Get your motor running! It might come as a surprise to my regular reader, but I’m a fan of the sports car. Saving up my pennies to buy a black sports car was something of a turning point in my life. But I’m no Top Gear-watching petrol-head, and have little idea of exactly what goes on under the hood; all I can attest to is that when you’re swanning around in a FO vehicle, pretty much everyone seems to smile at you as you pass.

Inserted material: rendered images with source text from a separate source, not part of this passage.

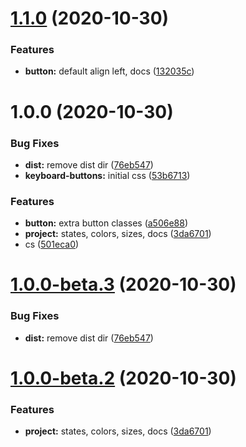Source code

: # [1.1.0](https://github.com/shhdharmen/keyboard-css/compare/v1.0.0...v1.1.0) (2020-10-30)


### Features

* **button:** default align left, docs ([132035c](https://github.com/shhdharmen/keyboard-css/commit/132035c2593e287381ba3e7f7bae37a0ef457549))

# 1.0.0 (2020-10-30)


### Bug Fixes

* **dist:** remove dist dir ([76eb547](https://github.com/shhdharmen/keyboard-css/commit/76eb547858d6ed06332c5ae21cf1fe2ff6c3bfeb))
* **keyboard-buttons:** initial css ([53b6713](https://github.com/shhdharmen/keyboard-css/commit/53b67131df6c5a2378f53e56c62033a71506f860))


### Features

* **button:** extra button classes ([a506e88](https://github.com/shhdharmen/keyboard-css/commit/a506e8868f730f127463027dfe09e350e383226b))
* **project:** states, colors, sizes, docs ([3da6701](https://github.com/shhdharmen/keyboard-css/commit/3da670166f924deb0c59ca0e86a33a95597e0140))
* cs ([501eca0](https://github.com/shhdharmen/keyboard-css/commit/501eca009dbacfce218c0248742a08528c74a0b7))

# [1.0.0-beta.3](https://github.com/shhdharmen/keyboard-css/compare/v1.0.0-beta.2...v1.0.0-beta.3) (2020-10-30)


### Bug Fixes

* **dist:** remove dist dir ([76eb547](https://github.com/shhdharmen/keyboard-css/commit/76eb547858d6ed06332c5ae21cf1fe2ff6c3bfeb))

# [1.0.0-beta.2](https://github.com/shhdharmen/keyboard-css/compare/v1.0.0-beta.1...v1.0.0-beta.2) (2020-10-30)


### Features

* **project:** states, colors, sizes, docs ([3da6701](https://github.com/shhdharmen/keyboard-css/commit/3da670166f924deb0c59ca0e86a33a95597e0140))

Consequently, I’m a sucker for movies about designing and making cars, from Tucker: The Man and his Dream to Driven to The Betsy to Le Mans 66; writer/director Bobby Moresco’s Lamborghini: The Man Behind the Legend is a straight-as–a camshaft biopic based on Tonino Lamborghini’s biography about his father entitled Ferruccio Lamborghini. La storia ufficiale. At 97 minutes, this is a rather more humble offering than the kind of full-blown epic that Michael Mann has promised on the subject of Enzo Ferrari, although Ferrari does appear as the antagonist here, played by the always stylish Gabriel Byrne. And as well as some pastries and expresso, the great Mira Sorvino is on hand to make sure it’s not a complete sausagefest as the boys and their beautiful toys take centre-stage.

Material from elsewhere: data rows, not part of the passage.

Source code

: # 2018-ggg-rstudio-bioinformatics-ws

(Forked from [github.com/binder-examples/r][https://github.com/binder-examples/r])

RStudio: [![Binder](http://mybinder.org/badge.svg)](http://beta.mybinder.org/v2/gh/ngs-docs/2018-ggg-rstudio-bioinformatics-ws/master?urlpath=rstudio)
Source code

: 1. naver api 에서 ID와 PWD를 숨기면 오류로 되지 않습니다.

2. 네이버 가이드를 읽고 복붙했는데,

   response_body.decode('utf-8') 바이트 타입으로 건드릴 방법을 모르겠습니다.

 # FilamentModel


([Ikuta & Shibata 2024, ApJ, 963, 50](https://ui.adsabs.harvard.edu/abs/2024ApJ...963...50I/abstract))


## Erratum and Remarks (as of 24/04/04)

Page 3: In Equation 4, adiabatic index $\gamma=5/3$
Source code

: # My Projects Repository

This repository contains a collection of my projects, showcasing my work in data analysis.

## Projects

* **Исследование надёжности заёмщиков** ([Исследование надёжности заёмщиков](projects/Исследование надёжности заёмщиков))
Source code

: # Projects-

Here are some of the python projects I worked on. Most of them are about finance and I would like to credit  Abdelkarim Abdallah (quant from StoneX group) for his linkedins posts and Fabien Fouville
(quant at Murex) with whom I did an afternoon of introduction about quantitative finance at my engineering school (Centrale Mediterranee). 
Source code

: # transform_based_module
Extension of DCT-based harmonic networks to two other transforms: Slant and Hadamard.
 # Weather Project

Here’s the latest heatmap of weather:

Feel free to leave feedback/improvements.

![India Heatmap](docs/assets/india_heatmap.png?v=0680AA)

‘If you are as good with tractors as you are with women, we are going to be very rich…’ Ferruccio Lamborghini is told in post WWII Italy; initially played by Romano Reggiani, then by the hardest-working–man-in-showbiz Frank Grillo, Lamborghini takes a family business making agricultural vehicles and air conditioners, and sets a fresh target; creating a sports car empire to rival industry leaders Ferrari. After taking in the origins of the company, we skip forwards to 1963 and the kind of creative technical decisions that went into the making of the first Lambo, the 350 GT and then the Miura. Materials had to be strong enough for the car to be function and be safe, yet light enough to ensure speed; the shockingly sleek result prompted Frank Sinatra to comment; ‘You buy a Ferrari when you want to be someone, you buy a Lamborghini when you are someone.’

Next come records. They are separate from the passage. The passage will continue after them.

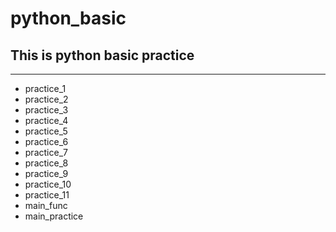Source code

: # python_basic

## This is python basic practice
------------
+ practice_1
+ practice_2
+ practice_3
+ practice_4
+ practice_5
+ practice_6
+ practice_7
+ practice_8
+ practice_9
+ practice_10
+ practice_11
+ main_func
+ main_practice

Moresco worked with Paul Haggis on Oscar-winner Crash, and seems to have managed to navigate some hair-pin turns in terms of changing personnel on this one; Antonio Banderas and Alex Baldwin were previously mooted for the competing roles now filled out expertly by trusted components Grillo and Byrne, and there’s a neat metaphorical interstitial that pictures the two men racing against each other through city streets. Those who don’t care about the aesthetic beauty of objects will find nothing to watch here, since there’s little melodrama and a tight adherence to known facts, but that’s why Moresco’s film is worth commending to those in the know about cars. It’s a stripped down but appropriately stylish and personal tribute to a man whose passion for cars changed the way we drive, and that’s more than enough to be worth a rental. Mann’s long-awaited film is still revving up in the fast lane, but in the race to be in pole position, first blood goes this Lambo.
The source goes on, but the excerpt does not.